Evidence that unconscious bias affects all ranges of decisions within the housing context is plentiful. One study (pdf) found that housing providers (i.e., landlords and real estate agents) replied to 89 percent of emails from home seekers with white-sounding names, but to only 61 percent of emails from home seekers if they had a nonwhite-sounding name.
Implicit bias may also affect how we evaluate property. In one study (pdf), participants were asked to evaluate a house for sale by viewing pictures and a profile of a house. Although the information about the house remained constant, the researchers varied the race of the family selling the home by inserting a picture of a white or a black family into the picture of the living room.
What were the results? Participants who evaluated the house when it was listed as for sale by a black family rated it more negatively in value and likability than did participants who evaluated the house when it was listed as for sale by a white family.
Similarly, in another study, researchers tested white participants’ willingness to place a chemical plant in predominantly minority or white neighborhoods. The researchers found that, regardless of how participants explicitly described their feelings toward blacks, they were still more likely to be comfortable placing a chemical plant in a minority rather than in a white neighborhood. Fair-housing advocates and academics submitted numerous briefs (pdf) to the court in advance of its decision detailing these and other effects of implicit bias on housing.

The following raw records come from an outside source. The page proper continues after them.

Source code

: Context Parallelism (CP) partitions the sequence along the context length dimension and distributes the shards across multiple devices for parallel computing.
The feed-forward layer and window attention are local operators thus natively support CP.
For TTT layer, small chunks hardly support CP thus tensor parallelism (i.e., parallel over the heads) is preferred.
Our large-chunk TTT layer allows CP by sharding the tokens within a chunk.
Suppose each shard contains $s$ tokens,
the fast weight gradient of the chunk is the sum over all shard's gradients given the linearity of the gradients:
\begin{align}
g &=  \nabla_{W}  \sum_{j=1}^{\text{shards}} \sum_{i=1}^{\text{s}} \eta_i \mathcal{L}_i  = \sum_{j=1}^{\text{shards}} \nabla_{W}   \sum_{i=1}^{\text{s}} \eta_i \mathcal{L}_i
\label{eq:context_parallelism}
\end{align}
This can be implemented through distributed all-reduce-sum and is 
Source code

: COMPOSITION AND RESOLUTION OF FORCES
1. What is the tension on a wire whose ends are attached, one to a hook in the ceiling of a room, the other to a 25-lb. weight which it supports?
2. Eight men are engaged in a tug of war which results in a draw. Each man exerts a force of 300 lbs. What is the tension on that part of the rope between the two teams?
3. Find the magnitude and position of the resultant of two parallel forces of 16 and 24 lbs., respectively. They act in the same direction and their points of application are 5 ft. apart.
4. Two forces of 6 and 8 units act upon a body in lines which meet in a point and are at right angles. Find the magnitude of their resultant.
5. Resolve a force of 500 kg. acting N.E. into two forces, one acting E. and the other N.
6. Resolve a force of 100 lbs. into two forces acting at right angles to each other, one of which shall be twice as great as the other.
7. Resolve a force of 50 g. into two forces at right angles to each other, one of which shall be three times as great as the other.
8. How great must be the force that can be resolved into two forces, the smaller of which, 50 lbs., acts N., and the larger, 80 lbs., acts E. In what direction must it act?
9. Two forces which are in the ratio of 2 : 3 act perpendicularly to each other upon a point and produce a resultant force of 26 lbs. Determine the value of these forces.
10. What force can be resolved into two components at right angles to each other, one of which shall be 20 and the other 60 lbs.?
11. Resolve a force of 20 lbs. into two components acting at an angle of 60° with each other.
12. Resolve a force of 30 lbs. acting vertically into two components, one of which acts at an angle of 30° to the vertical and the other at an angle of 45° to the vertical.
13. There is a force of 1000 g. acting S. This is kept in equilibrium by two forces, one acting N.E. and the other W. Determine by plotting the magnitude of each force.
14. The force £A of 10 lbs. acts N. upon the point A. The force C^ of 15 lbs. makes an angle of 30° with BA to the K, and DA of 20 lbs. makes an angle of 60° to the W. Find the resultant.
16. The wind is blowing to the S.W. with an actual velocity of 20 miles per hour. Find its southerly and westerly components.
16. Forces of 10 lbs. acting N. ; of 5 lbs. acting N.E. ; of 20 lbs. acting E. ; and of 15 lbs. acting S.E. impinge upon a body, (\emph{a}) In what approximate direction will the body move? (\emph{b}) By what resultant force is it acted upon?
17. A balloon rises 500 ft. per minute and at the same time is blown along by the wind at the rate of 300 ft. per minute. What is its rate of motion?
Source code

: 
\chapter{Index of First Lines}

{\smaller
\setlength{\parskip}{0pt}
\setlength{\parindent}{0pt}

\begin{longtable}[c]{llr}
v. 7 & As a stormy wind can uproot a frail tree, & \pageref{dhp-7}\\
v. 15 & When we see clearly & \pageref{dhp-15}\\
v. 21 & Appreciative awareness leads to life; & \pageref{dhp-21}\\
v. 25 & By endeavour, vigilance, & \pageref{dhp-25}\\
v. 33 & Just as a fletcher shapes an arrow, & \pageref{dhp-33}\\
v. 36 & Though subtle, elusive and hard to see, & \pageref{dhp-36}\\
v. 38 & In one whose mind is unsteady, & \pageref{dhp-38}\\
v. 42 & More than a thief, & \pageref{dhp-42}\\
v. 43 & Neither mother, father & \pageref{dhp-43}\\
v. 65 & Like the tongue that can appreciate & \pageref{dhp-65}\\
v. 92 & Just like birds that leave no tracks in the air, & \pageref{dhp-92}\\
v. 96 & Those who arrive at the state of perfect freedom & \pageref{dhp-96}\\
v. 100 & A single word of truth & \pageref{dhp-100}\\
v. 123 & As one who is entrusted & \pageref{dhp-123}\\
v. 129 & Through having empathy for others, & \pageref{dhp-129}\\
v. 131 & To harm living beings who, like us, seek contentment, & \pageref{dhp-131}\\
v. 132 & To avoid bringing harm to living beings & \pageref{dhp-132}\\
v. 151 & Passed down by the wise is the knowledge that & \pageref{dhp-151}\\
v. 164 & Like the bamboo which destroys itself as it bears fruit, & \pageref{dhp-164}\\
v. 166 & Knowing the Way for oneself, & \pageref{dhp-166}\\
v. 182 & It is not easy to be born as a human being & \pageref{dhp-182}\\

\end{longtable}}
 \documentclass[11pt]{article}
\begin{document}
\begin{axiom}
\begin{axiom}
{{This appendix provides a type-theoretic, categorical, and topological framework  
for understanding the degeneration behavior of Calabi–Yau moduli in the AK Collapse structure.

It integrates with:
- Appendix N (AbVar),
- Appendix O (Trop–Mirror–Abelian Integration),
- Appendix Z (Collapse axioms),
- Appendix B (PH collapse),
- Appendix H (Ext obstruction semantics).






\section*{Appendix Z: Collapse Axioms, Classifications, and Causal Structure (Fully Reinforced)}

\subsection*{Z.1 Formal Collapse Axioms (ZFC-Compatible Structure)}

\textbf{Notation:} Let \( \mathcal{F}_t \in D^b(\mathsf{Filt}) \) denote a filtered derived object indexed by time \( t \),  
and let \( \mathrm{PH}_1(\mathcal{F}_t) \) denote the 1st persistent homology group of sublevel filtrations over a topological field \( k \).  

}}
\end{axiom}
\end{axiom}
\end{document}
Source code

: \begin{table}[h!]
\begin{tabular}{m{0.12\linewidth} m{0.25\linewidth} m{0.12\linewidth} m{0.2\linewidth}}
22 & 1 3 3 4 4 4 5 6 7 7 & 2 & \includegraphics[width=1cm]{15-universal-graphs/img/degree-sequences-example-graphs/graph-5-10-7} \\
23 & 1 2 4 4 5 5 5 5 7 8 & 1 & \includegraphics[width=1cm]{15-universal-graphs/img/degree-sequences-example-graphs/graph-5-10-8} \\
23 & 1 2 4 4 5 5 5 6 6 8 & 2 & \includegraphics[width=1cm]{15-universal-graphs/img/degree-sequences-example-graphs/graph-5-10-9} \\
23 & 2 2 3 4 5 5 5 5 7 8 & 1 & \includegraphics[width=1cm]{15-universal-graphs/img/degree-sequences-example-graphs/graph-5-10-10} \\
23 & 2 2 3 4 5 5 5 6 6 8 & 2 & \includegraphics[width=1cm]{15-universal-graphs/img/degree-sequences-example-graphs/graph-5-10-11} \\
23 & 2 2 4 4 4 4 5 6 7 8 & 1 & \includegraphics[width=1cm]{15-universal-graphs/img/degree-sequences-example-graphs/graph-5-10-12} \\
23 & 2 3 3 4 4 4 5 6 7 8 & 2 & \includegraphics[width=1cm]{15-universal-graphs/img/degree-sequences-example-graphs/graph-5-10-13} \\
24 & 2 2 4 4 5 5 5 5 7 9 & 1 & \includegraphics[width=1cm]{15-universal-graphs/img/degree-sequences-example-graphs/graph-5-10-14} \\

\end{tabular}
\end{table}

Because courts considering a disparate-impact claim look at the results, rather than the intention, behind a decision or policy, disparate impact is an important tool for rooting out both explicit, purposeful discrimination and unconscious discrimination. Although unconscious bias is difficult to address because of its shadowy nature, advocates have risen to the challenge, and as last month’s decision shows, the highest court has begun to listen.
A. Gordon is a civil rights attorney in Washington, D.C.